VROC Technical Notes

VROC: Virtual Racers' Online Connection

Technical Notes

Part 1 | Part 2

Table of Contents

Part 1: The Basics

Problems When Racing
What to Do
Changing Replay Length in GPL

Part 2: The Hairy Stuff

Collision Prediction in Internet Racing
Impossibly Short Lap Times and Other Evils
Setting MTU Size
Setting Windows 95 Memory Size

Collision Prediction in Internet Racing

Doc Wynne, who hosts races on VROC on his high speed connection, has written an excellent and very detailed discussion of the problems of predicting where cars will be after a collision in a high latency situation, such as on the Internet, and the reasons why a crash at the start of an online race wreaks such havoc.

Note that this article refers to GPL 1.0. An enhancement in GPL 1.2 significantly reduces the collision prediciton problem by making GPL's cars "softer" when latency is high, thus reducing the risk of overly violent collisions. Nevertheless, Doc's comments are still relevant, although the problem iw now much less severe.

Comments by Doc are in green; my responses are in black.

Ok, here's the scenario: I hosted via VROC, and had a full 20 cars, with only one player having disco problems, and I think it was on his end.

[Here Doc mentioned an impossibly short lap time set in qualifying.
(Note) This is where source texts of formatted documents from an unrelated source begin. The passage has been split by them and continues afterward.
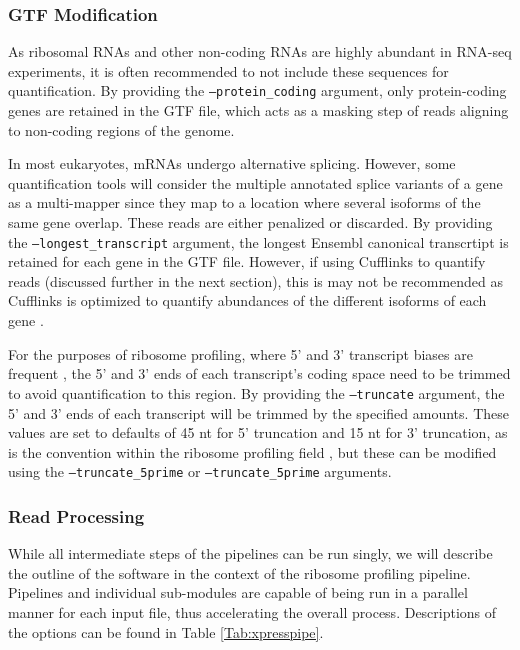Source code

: \documentclass[11pt, a4paper, oneside]{article}
\begin{document}
\subsubsection{GTF Modification}
As ribosomal RNAs and other non-coding RNAs are highly abundant in RNA-seq experiments, it is often recommended to not include these sequences for quantification. By providing the \texttt{--protein\_coding} argument, only protein-coding genes are retained in the GTF file, which acts as a masking step of reads aligning to non-coding regions of the genome. \par

In most eukaryotes, mRNAs undergo alternative splicing. However, some quantification tools will consider the multiple annotated splice variants of a gene as a multi-mapper since they map to a location where several isoforms of the same gene overlap. These reads are either penalized or discarded. By providing the \texttt{--longest\_transcript} argument, the longest Ensembl canonical transcrtipt \cite{ensembl_canon} is retained for each gene in the GTF file. However, if using Cufflinks to quantify reads (discussed further in the next section), this is may not be recommended as Cufflinks is optimized to quantify abundances of the different isoforms of each gene \cite{cufflinks}. \par

For the purposes of ribosome profiling, where 5' and 3' transcript biases are frequent \cite{ingolia_meth, weinberg_reports}, the 5' and 3' ends of each transcript's coding space need to be trimmed to avoid quantification to this region. By providing the \texttt{--truncate} argument, the 5' and 3' ends of each transcript will be trimmed by the specified amounts. These values are set to defaults of 45 nt for 5' truncation and 15 nt for 3' truncation, as is the convention within the ribosome profiling field \cite{ingolia_meth}, but these can be modified using the \texttt{--truncate\_5prime} or \texttt{--truncate\_5prime} arguments.

\subsubsection{Read Processing}
While all intermediate steps of the pipelines can be run singly, we will describe the outline of the software in the context of the ribosome profiling pipeline. Pipelines and individual sub-modules are capable of being run in a parallel manner for each input file, thus accelerating the overall process. Descriptions of the options can be found in Table \ref{Tab:xpresspipe}.
\end{document}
In the Clock Smashes section I attempt to explain why this and other problems mentioned above occur. - Ed.]

Everything was fine up to the start...and even then it was working well. I usually see (if you're underpowered in the CPU department) folks getting dumped when the drive on the host system hits their green button to place their car on the grid. This didn't happen, and we had a full 19 cars at the start, and I was on grid showing 28 fps. At the drop of the green flag, the frame rate actually increased to around 32~33, and by one second into the race I was back at a pegged 36. (Too cool at 800x600 with most everything checked and bias at 1/3 from the left, mirrors to cars and track w/textures on.)

Then the carnage began. One car in the back row ran into the car in the next row up, and pushed them into me...now at this point the cars aren't going terribly fast, but if flipped me end over end several times. Of course, I landed in front of more cars, and the pileup began. A full 30 seconds had passed before I was able to Shift-R my car to upright and try to chase the pack down.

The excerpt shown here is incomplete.